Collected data
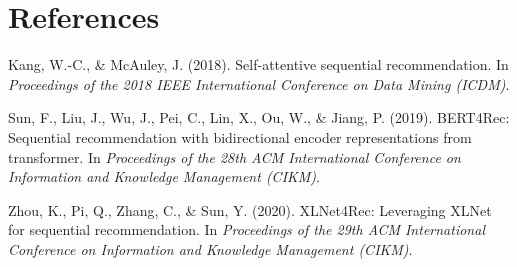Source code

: \documentclass[12pt]{article}
\begin{document}
\section{References}

Kang, W.-C., \& McAuley, J. (2018). Self-attentive sequential recommendation. In \emph{Proceedings of the 2018 IEEE International Conference on Data Mining (ICDM)}.

Sun, F., Liu, J., Wu, J., Pei, C., Lin, X., Ou, W., \& Jiang, P. (2019). BERT4Rec: Sequential recommendation with bidirectional encoder representations from transformer. In \emph{Proceedings of the 28th ACM International Conference on Information and Knowledge Management (CIKM)}.

Zhou, K., Pi, Q., Zhang, C., \& Sun, Y. (2020). XLNet4Rec: Leveraging XLNet for sequential recommendation. In \emph{Proceedings of the 29th ACM International Conference on Information and Knowledge Management (CIKM)}.
\end{document}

**WORK TASK:** Leave out the pictures; repeat the data exactly.

**YOUR RESPONSE:**
Source code

: \documentclass[12pt]{article}
\begin{document}
\section{References}

Kang, W.-C., \& McAuley, J. (2018). Self-attentive sequential recommendation. In \emph{Proceedings of the 2018 IEEE International Conference on Data Mining (ICDM)}.

Sun, F., Liu, J., Wu, J., Pei, C., Lin, X., Ou, W., \& Jiang, P. (2019). BERT4Rec: Sequential recommendation with bidirectional encoder representations from transformer. In \emph{Proceedings of the 28th ACM International Conference on Information and Knowledge Management (CIKM)}.

Zhou, K., Pi, Q., Zhang, C., \& Sun, Y. (2020). XLNet4Rec: Leveraging XLNet for sequential recommendation. In \emph{Proceedings of the 29th ACM International Conference on Information and Knowledge Management (CIKM)}.
\end{document}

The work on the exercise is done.